A MOTHER has issued a desperate plea for help over a bizarre spinal condition that has left her 12-year-old son “with no form of life”.

Jade Madden, 32, from Rutherglen says she is at her wit’s end after battling doctors for a second opinion and being refused referrals to other specialists amid fears that her son, Carson Reilly, has been misdiagnosed.

The family’s ordeal began three years ago when Carson, then nine, woke up one morning with a mystery pain in his back.

Ms Madden, who gave up studying for a degree at Glasgow Caledonian University to care for her son said medics suggested Carson should see a psychologist because his pain could be “all in his head.”

She said: “At that point he was training to go up a belt in karate and the GP put it down to a pulled muscle.

“I don’t blame the GP at all, but we were treating it as a pulled muscle and this was going on for weeks and weeks and he was getting no better. Eventually the GP was preparing a referral for Carson to the hospital and that was when Carson collapsed in the street.

“He lost all function in his legs, wet himself, we had to get an ambulance for him, but they sent him home that night.

“We’re still no further forward from that day to this.”

Carson was later diagnosed with Spondylolisthesis, a condition more common in athletes where a vertebrae - one of the bones in the spine - slips out of position.

It can cause symptoms such as pain, numbness and tingling, curvature of the spine and stiffness in the back.

Patients are typically prescribed painkillers and physiotherapy to try to ease their discomfort, and back surgery if symptoms are severe and persistent.

However, Ms Madden said orthopaedic experts at the Queen Elizabeth University Hospital have turned down repeated requests from herself and Carson’s father to carry out rheumatology and neurology tests on their son despite extreme symptoms that leave him screaming in pain and sometimes confined to a wheelchair.

They fear he may be suffering a more serious, undiagnosed condition or complications which have gone untreated.

Ms Madden said: “Carson has chronic pain. At times he loses all function in his legs, and sometimes his bladder. When he suffers flare-ups they have to admit him to hospital where they prescribe oral morphine, diazepam, diclophenac and gabapentin. That doesn’t even take the pain away - he still screams out in pain with all that.

“I’ve been begging them since 2016 to get rheumatology and neurology involved. They have refused point blank. I don’t know where to turn, I’m desperate.

“Spondylolisthesis can cause the symptoms Carson is exhibiting but only if you need surgery on the spinal cord. They keep telling me he doesn’t need surgery, but his symptoms say different.

“They don’t have any answers because all his MRI scans and X-rays are coming back clear, but we’ve never had neurology or rheumatology look over his case to see if they can find something that’s been missed.

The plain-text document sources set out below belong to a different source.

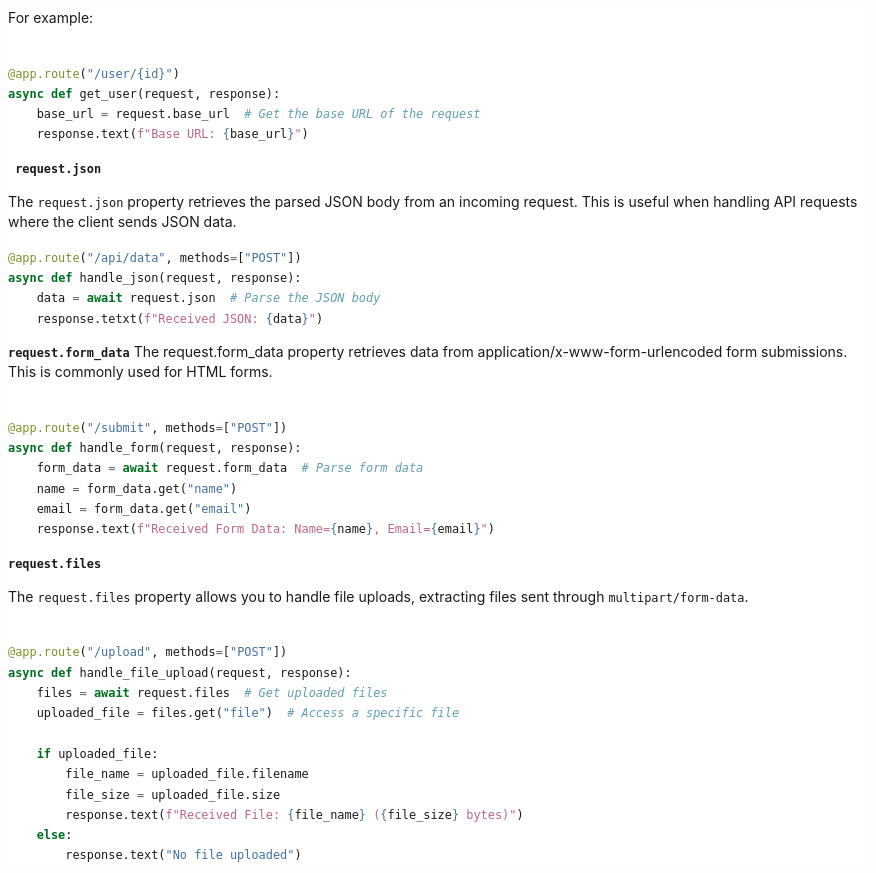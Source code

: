 For example:

```python

@app.route("/user/{id}")
async def get_user(request, response):
    base_url = request.base_url  # Get the base URL of the request
    response.text(f"Base URL: {base_url}")

```


**` request.json`**

The `request.json` property retrieves the parsed JSON body from an incoming request. This is useful when handling API requests where the client sends JSON data.

```python
@app.route("/api/data", methods=["POST"])
async def handle_json(request, response):
    data = await request.json  # Parse the JSON body
    response.tetxt(f"Received JSON: {data}")

```

**`request.form_data`**
The request.form_data property retrieves data from application/x-www-form-urlencoded form submissions. This is commonly used for HTML forms.

```python

@app.route("/submit", methods=["POST"])
async def handle_form(request, response):
    form_data = await request.form_data  # Parse form data
    name = form_data.get("name")
    email = form_data.get("email")
    response.text(f"Received Form Data: Name={name}, Email={email}")

```

**`request.files`**

The `request.files` property allows you to handle file uploads, extracting files sent through `multipart/form-data`.


```python

@app.route("/upload", methods=["POST"])
async def handle_file_upload(request, response):
    files = await request.files  # Get uploaded files
    uploaded_file = files.get("file")  # Access a specific file
    
    if uploaded_file:
        file_name = uploaded_file.filename
        file_size = uploaded_file.size
        response.text(f"Received File: {file_name} ({file_size} bytes)")
    else:
        response.text("No file uploaded")

```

“My aim is just to get my son help. That’s it. He is a 12-year-old boy with no form of life.

“He has no social life. He doesn’t have friends because he can’t really go to school. He is 12 and I don’t know where to turn - I’m drained, I’m tired, and I’ve got a three-year-old as well.”

Carson started secondary school in August last year, but was left so exhausted as a result of his health problems that within two weeks he had to cut down to attending just two classes per day.

In a statement, NHS Greater Glasgow and Clyde said: “The care being given to Carson is appropriate to the symptoms being displayed.

“This is a complex case and we continue to provide support to Carson and his family to reassure them of the appropriateness of the assessment, diagnosis and treatment being given.”